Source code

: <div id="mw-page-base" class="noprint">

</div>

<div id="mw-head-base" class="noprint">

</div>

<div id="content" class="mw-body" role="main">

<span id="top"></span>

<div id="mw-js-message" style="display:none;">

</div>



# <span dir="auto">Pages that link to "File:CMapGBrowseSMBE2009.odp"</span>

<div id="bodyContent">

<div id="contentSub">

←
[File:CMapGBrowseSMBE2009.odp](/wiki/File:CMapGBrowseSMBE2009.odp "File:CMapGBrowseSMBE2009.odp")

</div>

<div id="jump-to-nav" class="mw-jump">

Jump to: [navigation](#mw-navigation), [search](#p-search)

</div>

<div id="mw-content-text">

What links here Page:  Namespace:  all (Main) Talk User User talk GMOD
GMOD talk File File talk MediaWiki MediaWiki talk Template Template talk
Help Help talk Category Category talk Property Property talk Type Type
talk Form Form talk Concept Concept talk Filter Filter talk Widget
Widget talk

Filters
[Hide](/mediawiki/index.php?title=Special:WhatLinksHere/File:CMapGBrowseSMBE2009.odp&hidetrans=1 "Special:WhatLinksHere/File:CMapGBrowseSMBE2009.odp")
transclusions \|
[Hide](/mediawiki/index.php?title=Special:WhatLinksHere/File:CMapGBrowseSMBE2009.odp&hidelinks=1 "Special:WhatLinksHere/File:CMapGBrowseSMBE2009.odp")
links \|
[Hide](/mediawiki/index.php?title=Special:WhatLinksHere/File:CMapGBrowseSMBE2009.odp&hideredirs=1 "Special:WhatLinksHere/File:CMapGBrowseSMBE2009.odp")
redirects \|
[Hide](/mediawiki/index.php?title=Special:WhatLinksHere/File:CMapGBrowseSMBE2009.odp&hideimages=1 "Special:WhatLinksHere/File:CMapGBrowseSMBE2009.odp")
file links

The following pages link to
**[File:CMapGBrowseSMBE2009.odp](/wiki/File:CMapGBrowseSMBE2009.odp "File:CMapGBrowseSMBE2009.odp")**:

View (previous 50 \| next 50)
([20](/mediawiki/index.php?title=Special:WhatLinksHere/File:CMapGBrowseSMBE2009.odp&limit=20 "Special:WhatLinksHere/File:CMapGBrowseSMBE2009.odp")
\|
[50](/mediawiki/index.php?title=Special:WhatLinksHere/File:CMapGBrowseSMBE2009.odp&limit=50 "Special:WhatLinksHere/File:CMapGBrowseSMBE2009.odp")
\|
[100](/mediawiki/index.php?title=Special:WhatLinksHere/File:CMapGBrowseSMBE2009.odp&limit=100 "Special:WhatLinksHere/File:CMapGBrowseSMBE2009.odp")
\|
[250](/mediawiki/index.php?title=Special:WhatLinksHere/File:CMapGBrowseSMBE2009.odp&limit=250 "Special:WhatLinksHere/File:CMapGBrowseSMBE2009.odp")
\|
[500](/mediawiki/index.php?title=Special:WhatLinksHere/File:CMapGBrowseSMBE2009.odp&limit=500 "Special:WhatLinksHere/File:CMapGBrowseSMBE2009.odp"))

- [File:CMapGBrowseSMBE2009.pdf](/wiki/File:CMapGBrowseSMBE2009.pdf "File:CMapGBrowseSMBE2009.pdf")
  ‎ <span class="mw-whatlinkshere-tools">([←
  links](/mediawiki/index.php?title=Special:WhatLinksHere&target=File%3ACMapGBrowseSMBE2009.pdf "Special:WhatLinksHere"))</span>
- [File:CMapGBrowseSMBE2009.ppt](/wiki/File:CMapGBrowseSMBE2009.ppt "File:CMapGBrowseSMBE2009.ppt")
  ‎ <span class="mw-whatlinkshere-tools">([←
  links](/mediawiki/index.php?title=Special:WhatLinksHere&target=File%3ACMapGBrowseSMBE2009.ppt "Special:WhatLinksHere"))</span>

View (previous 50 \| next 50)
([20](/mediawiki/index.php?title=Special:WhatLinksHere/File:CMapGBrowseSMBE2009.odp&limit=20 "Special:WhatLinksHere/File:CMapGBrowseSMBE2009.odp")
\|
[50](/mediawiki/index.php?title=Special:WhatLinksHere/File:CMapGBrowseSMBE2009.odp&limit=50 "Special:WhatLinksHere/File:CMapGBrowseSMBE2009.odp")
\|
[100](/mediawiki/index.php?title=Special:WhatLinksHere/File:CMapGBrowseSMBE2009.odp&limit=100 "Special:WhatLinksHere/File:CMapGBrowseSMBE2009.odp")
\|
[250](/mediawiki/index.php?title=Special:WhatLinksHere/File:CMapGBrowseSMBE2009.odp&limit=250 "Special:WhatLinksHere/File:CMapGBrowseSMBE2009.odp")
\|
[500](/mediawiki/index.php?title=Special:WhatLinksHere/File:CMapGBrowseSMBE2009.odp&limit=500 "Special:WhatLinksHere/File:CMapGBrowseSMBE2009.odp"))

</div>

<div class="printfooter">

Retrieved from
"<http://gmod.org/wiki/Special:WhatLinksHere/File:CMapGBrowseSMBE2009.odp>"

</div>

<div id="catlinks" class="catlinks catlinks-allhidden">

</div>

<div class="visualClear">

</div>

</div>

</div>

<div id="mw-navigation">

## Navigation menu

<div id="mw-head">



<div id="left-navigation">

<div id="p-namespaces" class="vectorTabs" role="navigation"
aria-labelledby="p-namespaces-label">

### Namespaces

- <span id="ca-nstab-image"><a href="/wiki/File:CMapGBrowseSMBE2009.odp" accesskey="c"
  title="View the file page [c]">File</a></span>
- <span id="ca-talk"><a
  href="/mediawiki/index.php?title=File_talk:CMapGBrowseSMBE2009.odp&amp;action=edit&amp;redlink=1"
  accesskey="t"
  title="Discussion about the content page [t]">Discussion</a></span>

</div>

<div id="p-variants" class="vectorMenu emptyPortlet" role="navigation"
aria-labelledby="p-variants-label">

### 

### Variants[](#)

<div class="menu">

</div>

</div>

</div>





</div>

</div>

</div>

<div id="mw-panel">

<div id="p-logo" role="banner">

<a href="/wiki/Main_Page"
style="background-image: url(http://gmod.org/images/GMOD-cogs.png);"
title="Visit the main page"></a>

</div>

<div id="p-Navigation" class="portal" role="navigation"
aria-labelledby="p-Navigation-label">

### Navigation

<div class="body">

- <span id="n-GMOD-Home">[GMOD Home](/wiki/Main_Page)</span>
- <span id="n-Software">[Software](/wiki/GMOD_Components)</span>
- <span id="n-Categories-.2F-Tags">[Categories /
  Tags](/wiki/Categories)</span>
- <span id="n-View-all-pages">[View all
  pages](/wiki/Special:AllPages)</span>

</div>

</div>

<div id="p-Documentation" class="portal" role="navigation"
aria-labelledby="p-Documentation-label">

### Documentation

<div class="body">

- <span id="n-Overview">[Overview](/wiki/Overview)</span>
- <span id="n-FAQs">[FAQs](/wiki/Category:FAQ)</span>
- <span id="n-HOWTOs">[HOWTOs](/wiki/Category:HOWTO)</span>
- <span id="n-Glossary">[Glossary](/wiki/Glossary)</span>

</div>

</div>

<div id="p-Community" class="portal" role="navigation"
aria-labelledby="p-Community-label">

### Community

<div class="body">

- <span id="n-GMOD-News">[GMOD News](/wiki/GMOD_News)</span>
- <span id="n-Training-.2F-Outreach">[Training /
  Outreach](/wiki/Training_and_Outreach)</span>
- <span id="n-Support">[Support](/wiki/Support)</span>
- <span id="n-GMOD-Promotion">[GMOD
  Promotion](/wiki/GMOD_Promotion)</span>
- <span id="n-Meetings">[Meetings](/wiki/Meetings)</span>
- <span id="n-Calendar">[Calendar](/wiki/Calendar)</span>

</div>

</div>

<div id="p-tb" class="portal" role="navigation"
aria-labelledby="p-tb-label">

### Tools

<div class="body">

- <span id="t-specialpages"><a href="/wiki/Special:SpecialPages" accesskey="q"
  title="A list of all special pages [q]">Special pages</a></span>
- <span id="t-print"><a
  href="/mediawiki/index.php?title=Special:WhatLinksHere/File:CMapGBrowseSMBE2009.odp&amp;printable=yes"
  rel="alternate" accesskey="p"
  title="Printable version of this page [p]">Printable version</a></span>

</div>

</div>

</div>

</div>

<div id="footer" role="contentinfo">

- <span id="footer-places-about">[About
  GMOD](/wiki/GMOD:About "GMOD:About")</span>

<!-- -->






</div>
------------------------------
All lines above from the one with "Retrieved from" to the one with "the file page", inclusive, should be copied exactly, and no other lines.

Retrieved from
"<http://gmod.org/wiki/Special:WhatLinksHere/File:CMapGBrowseSMBE2009.odp>"

</div>

<div id="catlinks" class="catlinks catlinks-allhidden">

</div>

<div class="visualClear">

</div>

</div>

</div>

<div id="mw-navigation">

## Navigation menu

<div id="mw-head">



<div id="left-navigation">

<div id="p-namespaces" class="vectorTabs" role="navigation"
aria-labelledby="p-namespaces-label">

### Namespaces

- <span id="ca-nstab-image"><a href="/wiki/File:CMapGBrowseSMBE2009.odp" accesskey="c"
  title="View the file page [c]">File</a></span>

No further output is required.